Assignment | Work through the records below and tally every line containing "plots". Reply with the total alone.

Information supplied |

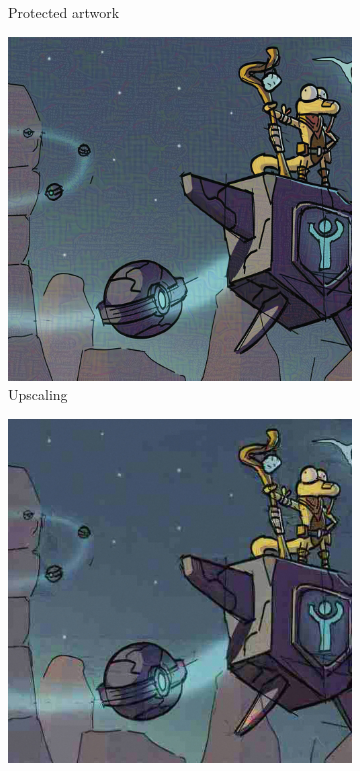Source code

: \documentclass{article}
\begin{document}
\begin{figure}[h]
\begin{subfigure}[b]{0.195\textwidth}
         \caption{Protected artwork}
     \end{subfigure}
     \begin{subfigure}[b]{0.195\textwidth}
         \centering
         \includegraphics[width=\textwidth]{plots/noisyups/0001_nulevoy_upscaled.jpg}
         \caption{Upscaling}
     \end{subfigure}
     \begin{subfigure}[b]{0.195\textwidth}
         \centering
         \includegraphics[width=\textwidth]{plots/noisyups/0001_nulevoy_upscaled_compressed.jpg}

\end{subfigure}
\end{figure}
\end{document}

Output of the exercise | 2